We next analyzed the contribution of individual cells in each cell population to the growing bud. Quantification of cell cycle phases with live imaging from E11.5+12 h molars showed a constant G1/G0 cell number in the IK (Fig. 2C). A burst of cell proliferation from 4 h onwards was seen in the emerging bud. This specific increase in cell proliferation was confined to the tooth bud, and the contributions of G1/G0 and S/G2/M cells remained constant in the oral epithelium (Fig. 2D). When we followed individual IK cells through the cell cycle from E11.5+12 h, we observed new G1/G0 cells appearing in the IK, whereas two cells showed nuclear fragmentation (Fig. S2D, Movie 1). None of the followed G1/G0 cells in the IK re-entered the cell cycle. Live imaging from the early bud stage onwards from E12.0+12 h showed that more bud cells entered S/G2/M (Fig. S2E, Movie 2). There was a respective increase in cell divisions throughout the bud as it grew. When we followed individual proliferating cells, of the 126 original S/G2/M cells followed, 25% went through cytokinesis and divisions were observed throughout the bud (Fig. S2E, Movie 2). Some IK cells showed nuclear fragmentation and were lost, whereas the remaining IK cells stayed in G1/G0. Quantification of cell cycle phases from E12.5+12 h showed that the number of molar IK G1/G0 cells decreased slightly (Fig. 2D). The bud S/G2/M population continued to expand, plateaued after 6 h and then declined. This coincided with the appearance of the first G1/G0 cells contributing to the pEK. In both the E11.5 and E12.5 stages, an increase in proliferation was specific to the tooth bud (Fig. S2C).
Therefore, we conclude that the molar IK is a functional signaling center that regulates proliferation in tooth bud invagination and growth. The molar bud is formed by localized cell proliferation.
IK ablation arrests progression of tooth development
To confirm that the IK drives molar bud growth and is necessary for the progression of tooth development, we ablated the IK at different developmental stages by microsurgery and laser ablation. When the placode was microsurgically removed at E11.5 and the tissue cultured for 24 h, no G1/G0 condensate was observed in the diastema and the epithelium remained flat (Fig. S3A,C). Microsurgical removal of the IK at E12.5 similarly arrested tooth growth, whereas development on the untreated side proceeded to the bud stage, with the emerging pEK present (Fig. S3B,C).
For a more-targeted approach, we next removed the IK G1/G0 cells at E11.5, E12.5 and E12.75 with laser ablation, followed by 24 h culture in K17-GFP and in Fucci whole-mount mandibles. Laser ablation of the IK G1/G0 cells in the early placode stage (E11.5) epithelium abrogated epithelial invagination and tooth development, whereas development progressed normally in the non-ablated control (Fig. 3A,C) and in the control that was ablated right next to the tooth bud leaving the signaling center intact (Fig.

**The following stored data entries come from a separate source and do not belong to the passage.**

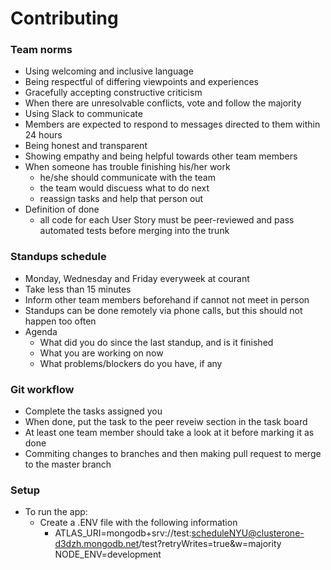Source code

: # Contributing


### Team norms

* Using welcoming and inclusive language
* Being respectful of differing viewpoints and experiences
* Gracefully accepting constructive criticism
* When there are unresolvable conflicts, vote and follow the majority
* Using Slack to communicate
* Members are expected to respond to messages directed to them within 24 hours
* Being honest and transparent
* Showing empathy and being helpful towards other team members
* When someone has trouble finishing his/her work
	* he/she should communicate with the team
	* the team would discuess what to do next
	* reassign tasks and help that person out
* Definition of done
	* all code for each User Story must be peer-reviewed and pass automated tests before merging into the trunk

### Standups schedule

* Monday, Wednesday and Friday everyweek at courant
* Take less than 15 minutes
* Inform other team members beforehand if cannot not meet in person
* Standups can be done remotely via phone calls, but this should not happen too often
* Agenda
	* What did you do since the last standup, and is it finished
	* What you are working on now
	* What problems/blockers do you have, if any

### Git workflow

* Complete the tasks assigned you
* When done, put the task to the peer reveiw section in the task board
* At least one team member should take a look at it before marking it as done
* Commiting changes to branches and then making pull request to merge to the master branch

### Setup

* To run the app:
	* Create a .ENV file with the following information
		* ATLAS_URI=mongodb+srv://test:scheduleNYU@clusterone-d3dzh.mongodb.net/test?retryWrites=true&amp;w=majority
  NODE_ENV=development
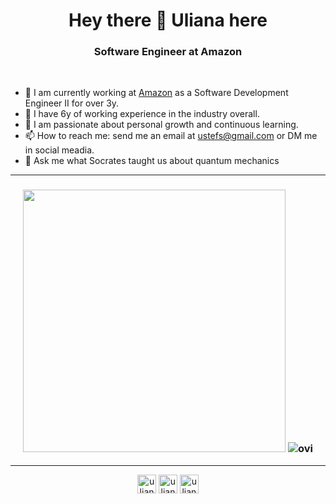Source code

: <h1 align="center">Hey there 👋 Uliana here</h1>
<h3 align="center">Software Engineer at Amazon</h3>

&nbsp;

- 🔭 I am currently working at [Amazon](https://en.wikipedia.org/wiki/Amazon_(company)) as a Software Development Engineer II for over 3y. 
- 💼 I have 6y of working experience in the industry overall. 
- 🌱 I am passionate about personal growth and continuous learning. 
- 📫 How to reach me: send me an email at ustefs@gmail.com or DM me in social meadia.
- 💬 Ask me what Socrates taught us about quantum mechanics

---

<h3 align="center">
<a href="https://git.io/streak-stats"><img src="http://github-readme-streak-stats.herokuapp.com?user=UlianaStefanishyna&theme=highcontrast&hide_border=true" width="420" /></a>
<img src="https://github-readme-stats.vercel.app/api/top-langs?username=UlianaStefanishyna&show_icons=true&locale=en&layout=compact&theme=chartreuse-dark" alt="ovi" />
</h3>


---


<p align="center">
<a href="https://twitter.com/uliana_stef" target="blank"><img align="center" src="https://cdn.jsdelivr.net/npm/simple-icons@3.0.1/icons/twitter.svg" alt="uliana_stef" height="30" width="30" /></a>
<a href="https://linkedin.com/in/ulianastefanishyna" target="blank"><img align="center" src="https://cdn.jsdelivr.net/npm/simple-icons@3.0.1/icons/linkedin.svg" alt="ulianastefanishyna" height="30" width="30" /></a>
<a href="https://instagram.com/uliana_stefanishyna" target="blank"><img align="center" src="https://cdn.jsdelivr.net/npm/simple-icons@3.0.1/icons/instagram.svg" alt="uliana_stefanishyna" height="30" width="30" /></a>
</p>

<!--
![Metrics](https://metrics.lecoq.io/UlianaStefanishyna?template=classic&followup=1&isocalendar=1&isocalendar.duration=half-year&config.timezone=Europe%2FDublin&config.animated=true)
**UlianaStefanishyna/UlianaStefanishyna** is a ✨ _special_ ✨ repository because its `README.md` (this file) appears on your GitHub profile.
| ![Uliana's Github Stats](https://github-readme-stats.vercel.app/api?username=UlianaStefanishyna&show_icons=true&theme=gotham&count_private=true) | 
![Ulianas's Wakatime Stats](https://github-readme-stats.vercel.app/api/wakatime?username=UlianaStefanishyna&layout=compact&theme=gotham) |
Here are some ideas to get you started:

- 🔭 I’m currently working on ...
- 🌱 I’m currently learning ...
- 👯 I’m looking to collaborate on ...
- 🤔 I’m looking for help with ...
- 💬 Ask me about ...
- 📫 How to reach me: ...
- 😄 Pronouns: ...
- ⚡ Fun fact: ...
-->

S3D). Ablation at early bud stage (E12.5) similarly completely arrested bud invagination and elongation, and inhibited progression of tooth development (Fig. 3B,C). In addition at this stage, the control side and the control laser-ablated tooth bud developed normally (Fig. S3E). Ablation at E12.75 at a more-developed bud stage also arrested growth; however, a small cluster of G1/G0 cells was observed in the bottom of the bud facing the mesenchyme in the area where the pEK would emerge (Fig. S3F). To observe whether the arrested growth resulted from abrogated proliferation, we laser ablated the IK in the Fucci model. Correspondingly, ablation at E11.5 arrested invagination (Fig. 3D), accompanied by a loss of cell proliferation in the bud (Fig. 3E). The persistence of S/G2/M cells in the immediately adjacent oral epithelium and mesenchyme confirmed good tissue health in non-ablated tissue (Fig. 3SD). Cell proliferation and, consequently, bud growth were similarly abrogated in E12.5 molars where the IK was ablated (Fig. 3F,G).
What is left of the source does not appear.